● **Activity**
Would you retype, word for word, only the lines from the one holding "con el concepto" through the final line of the entries below, without the pictures?

● **Data provided**
————————

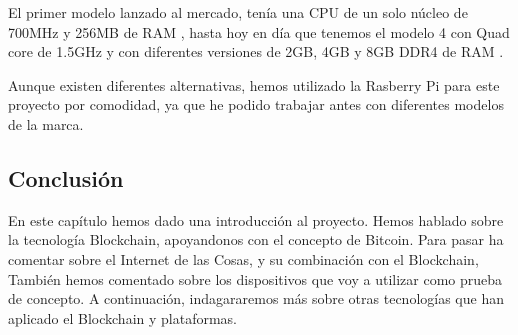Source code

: \vspace{5mm}

\noindent El primer modelo lanzado al mercado, tenía una CPU de un solo núcleo de 700MHz y 256MB de RAM 
\cite{what-is-rasp2}, hasta hoy en día que tenemos el modelo 4 con Quad core de 1.5GHz y con diferentes versiones de 
2GB, 4GB y 8GB DDR4 de RAM \cite{rasp-model-4-specifications}.

\vspace{5mm}

\noindent Aunque existen diferentes alternativas, hemos utilizado la Rasberry Pi para este proyecto por comodidad, ya 
que he podido trabajar antes con diferentes modelos de la marca.

\subsection{Conclusión}

En este capítulo hemos dado una introducción al proyecto. Hemos hablado sobre la tecnología Blockchain, apoyandonos 
con el concepto de Bitcoin. Para pasar ha comentar sobre el Internet de las Cosas, y su combinación con el Blockchain, 
También hemos comentado sobre los dispositivos que voy a utilizar como prueba de concepto. A continuación, indagararemos 
más sobre otras tecnologías que han aplicado el Blockchain y plataformas.

\newpage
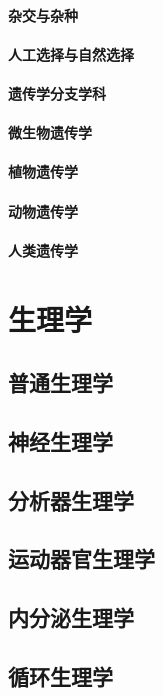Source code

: \documentclass[UTF8]{../NatureUniverse}
\begin{document}
\subsubsection{杂交与杂种}
\subsubsection{人工选择与自然选择}
\subsubsection{遗传学分支学科}
\subsubsection{微生物遗传学}
\subsubsection{植物遗传学}
\subsubsection{动物遗传学}
\subsubsection{人类遗传学}







\chapter{生理学}
\section{普通生理学}
\section{神经生理学}
\section{分析器生理学}
\section{运动器官生理学}
\section{内分泌生理学}
\section{循环生理学}
\end{document}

————————

● **Solution to this exercise**
con el concepto de Bitcoin. Para pasar ha comentar sobre el Internet de las Cosas, y su combinación con el Blockchain, 
También hemos comentado sobre los dispositivos que voy a utilizar como prueba de concepto. A continuación, indagararemos 
más sobre otras tecnologías que han aplicado el Blockchain y plataformas.

\newpage
Source code

: \documentclass[UTF8]{../NatureUniverse}
\begin{document}
\subsubsection{杂交与杂种}
\subsubsection{人工选择与自然选择}
\subsubsection{遗传学分支学科}
\subsubsection{微生物遗传学}
\subsubsection{植物遗传学}
\subsubsection{动物遗传学}
\subsubsection{人类遗传学}







\chapter{生理学}
\section{普通生理学}
\section{神经生理学}
\section{分析器生理学}
\section{运动器官生理学}
\section{内分泌生理学}
\section{循环生理学}
\end{document}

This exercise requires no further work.